As a child I used to believe my life expectations would be easy to reach, first study, then get a job, then get married with a handsome young man, then have smart good looking children, then became a lovely, pampered grandmother and eventually, after many years, die. It sounds pretty easy isn't it? But I couldn't be more wrong. Maybe fifty years ago this was middle-class people's main plan, however, last decade life expectations have changed radically.
First, academic expectations. I almost always was happy at school, even when I'm a little bit shy I used to have good friends and I used to have good marks. All changed when I was forced to decide an education branch, in my case, I have to decide between arts and science. I had thought that it was going to be an easy decision but it wasn't.

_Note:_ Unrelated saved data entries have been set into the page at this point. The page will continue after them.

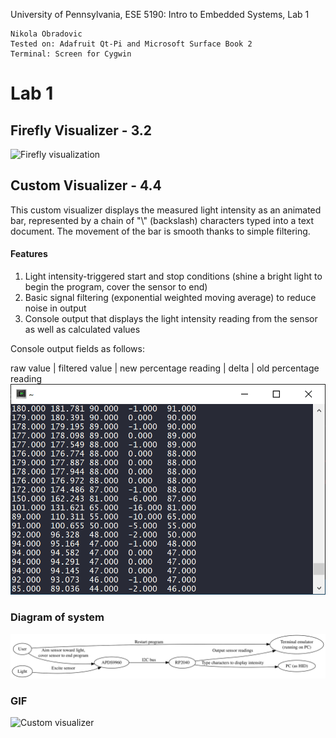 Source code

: University of Pennsylvania, ESE 5190: Intro to Embedded Systems, Lab 1

    Nikola Obradovic
    Tested on: Adafruit Qt-Pi and Microsoft Surface Book 2
    Terminal: Screen for Cygwin


# Lab 1

## Firefly Visualizer - 3.2
![Firefly visualization](img/firefly.gif)

## Custom Visualizer - 4.4
This custom visualizer displays the measured light intensity as an animated bar, represented by a chain of "\\" (backslash) characters typed into a text document. The movement of the bar is smooth thanks to simple filtering.
#### Features
1. Light intensity-triggered start and stop conditions (shine a bright light to begin the program, cover the sensor to end)
2. Basic signal filtering (exponential weighted moving average) to reduce noise in output
3. Console output that displays the light intensity reading from the sensor as well as calculated values

Console output fields as follows:

raw value | filtered value | new percentage reading | delta | old percentage reading
![console output](img/console.PNG)


### Diagram of system
![section 4.4 diagram](img/fourdotfour.svg)

### GIF
![Custom visualizer](img/visualizer.gif)
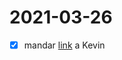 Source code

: # 2021-03-26

- [x] mandar [link](https://kentcdodds.com/blog/how-to-write-a-react-component-in-typescript) a Kevin
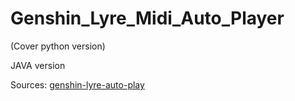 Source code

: # Genshin_Lyre_Midi_Auto_Player

(Cover python version)

JAVA version

Sources: [genshin-lyre-auto-play](https://github.com/Misaka17032/genshin-lyre-auto-play)
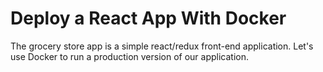 # Deploy a React App With Docker

The grocery store app is a simple react/redux front-end application. Let's use Docker to run a production version of our application.

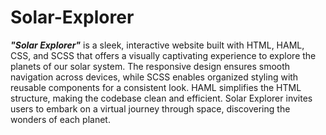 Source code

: # Solar-Explorer
***"Solar Explorer"*** is a sleek, interactive website built with HTML, HAML, CSS, and SCSS that offers a visually captivating experience to explore the planets of our solar system. The responsive design ensures smooth navigation across devices, while SCSS enables organized styling with reusable components for a consistent look. HAML simplifies the HTML structure, making the codebase clean and efficient. Solar Explorer invites users to embark on a virtual journey through space, discovering the wonders of each planet.
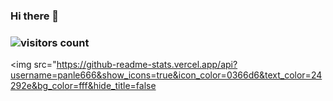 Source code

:### Hi there 👋

### ![visitors count](https://visitors-by-url-pls-dont-use-this-in-your-repo.vercel.app/panle666-github-readme)
<img src="https://github-readme-stats.vercel.app/api?username=panle666&show_icons=true&icon_color=0366d6&text_color=24292e&bg_color=fff&hide_title=false

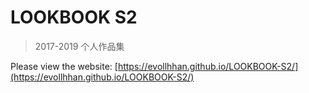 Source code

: # LOOKBOOK S2

> 2017-2019 个人作品集

Please view the website: [https://evollhhan.github.io/LOOKBOOK-S2/](https://evollhhan.github.io/LOOKBOOK-S2/)
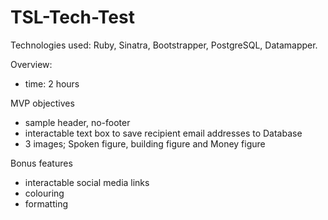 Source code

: # TSL-Tech-Test

Technologies used:
Ruby,
Sinatra,
Bootstrapper,
PostgreSQL,
Datamapper.

Overview:
- time: 2 hours

 MVP objectives
- sample header, no-footer
- interactable text box to save recipient email addresses to Database
- 3 images; Spoken figure, building figure and Money figure

 Bonus features
- interactable social media links
- colouring
- formatting

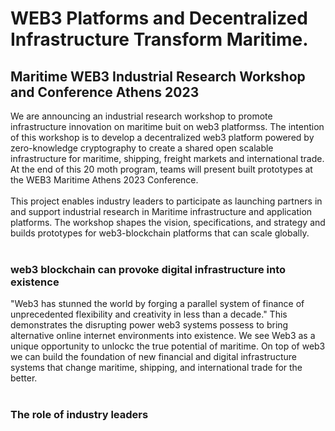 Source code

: 
# WEB3 Platforms and Decentralized Infrastructure Transform Maritime.
## Maritime WEB3 Industrial Research Workshop and Conference Athens 2023
We are announcing an industrial research workshop to promote infrastructure innovation on maritime buit on web3 platformss. The intention of this workshop is to develop a decentralized web3 platform powered by zero-knowledge cryptography to create a shared open scalable infrastructure for maritime, shipping, freight markets and international trade. At the end of this 20 moth program, teams will present built prototypes at the  WEB3 Maritime Athens 2023 Conference.<br><br> 
This project enables industry leaders to participate as launching partners in and support industrial research in  Maritime infrastructure and application platforms. The workshop shapes the vision, specifications, and strategy and builds prototypes for web3-blockchain platforms that can scale globally.<br><br> 
### web3 blockchain can provoke digital infrastructure into existence
"Web3 has stunned the world by forging a parallel system of finance of unprecedented flexibility and creativity in less than a decade." This demonstrates the disrupting power web3 systems possess to bring alternative online internet environments into existence.
We see Web3 as a unique opportunity to unlockc the true potential of maritime. On top of web3 we can build the foundation of new financial and digital infrastructure systems that change maritime, shipping, and international trade for the better. <br><br>
### The role of industry leaders
Leaders in the Maritime Shipping have two options: assume the responsibility of shepherding Web 3-maritime innovation in a manner that’s consistent with the industry’s values, or cede this role to others with a different, divergent set of priorities. The choice should be clear.

# Become an industry research partner.
Do you want to participate through our partners and sponsors program? Interested in taking advantage of these digital infrastructure systems in your organization? Schedule a person-in-person meeting with us.<br><br>
Let’s bring the web3 to Maritime!


Follow the link to find out more about the web3 maritime foundation
### [Rationale for the web3 maritime](https://github.com/phaethonpsichis/web3-maritime)





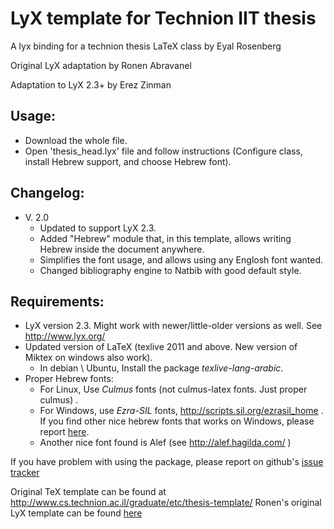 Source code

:LyX template for Technion IIT thesis
====================================

A lyx binding for a technion thesis LaTeX class by Eyal Rosenberg

Original LyX adaptation by Ronen Abravanel

Adaptation to LyX 2.3+ by Erez Zinman

Usage:
-----
* Download the whole file.
* Open 'thesis_head.lyx' file and follow instructions (Configure class, install Hebrew support, and choose Hebrew font).

Changelog:
---------
* V. 2.0
  * Updated to support LyX 2.3.
  * Added "Hebrew" module that, in this template, allows writing Hebrew inside the document anywhere.
  * Simplifies the font usage, and allows using any Englosh font wanted.
  * Changed bibliography engine to Natbib with good default style.

Requirements:
------------
* LyX version 2.3. Might work with newer/little-older versions as well. See http://www.lyx.org/
* Updated version of LaTeX (texlive 2011 and above. New version of Miktex on windows also work).
  * In debian \ Ubuntu, Install the package *texlive-lang-arabic*. 
* Proper Hebrew fonts:
  * For Linux, Use *Culmus* fonts (not culmus-latex fonts. Just proper culmus) .
  * For Windows, use *Ezra-SIL* fonts,  http://scripts.sil.org/ezrasil_home .
     If you find other nice hebrew fonts that works on Windows, please report [here](https://github.com/ronenabr/technion_thesis_lyx/issues/1).
  * Another nice font found is Alef (see http://alef.hagilda.com/ )

If you have problem with using the package, please report on github's [issue tracker](https://github.com/EZSlaver/technion_thesis_lyx/issues)

Original TeX template can be found at http://www.cs.technion.ac.il/graduate/etc/thesis-template/
Ronen's original LyX template can be found [here](https://github.com/ronenabr/technion_thesis_lyx)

I finished my university studies and according to my childhood plan I had to got a job. As a child I never had heard about master degrees, therefore, this was another unnoticed, important decision: get a job versus continue studying. I was trying to follow some nostalgic old dreams, thus, I decided continue studying.
I hadn't got a job, thus, everything could happen. I was understanding the cosmos mystical message of not more expectations when I met my actual boyfriend. By the way, as a teenager I was promised to the "four winds" I would never get married nor have children and not cooking for somebody else, I was kind of a "grinch" teenager. However, when I met my boyfriend everything changed. I haven't married yet, and maybe we won't never do it, but still we have many future plans, I have thought seriously having children and of course I love to cook for him.
I'm not sure what to expect about future, I just hope not to die so soon. I got a job two years ago but I didn't like it and I started to follow other sort of old dreams. For sure there are many mistakes still waiting for me and with a little lucky some hits too. Although, there is only one truth about it, no one except me can take the next decision.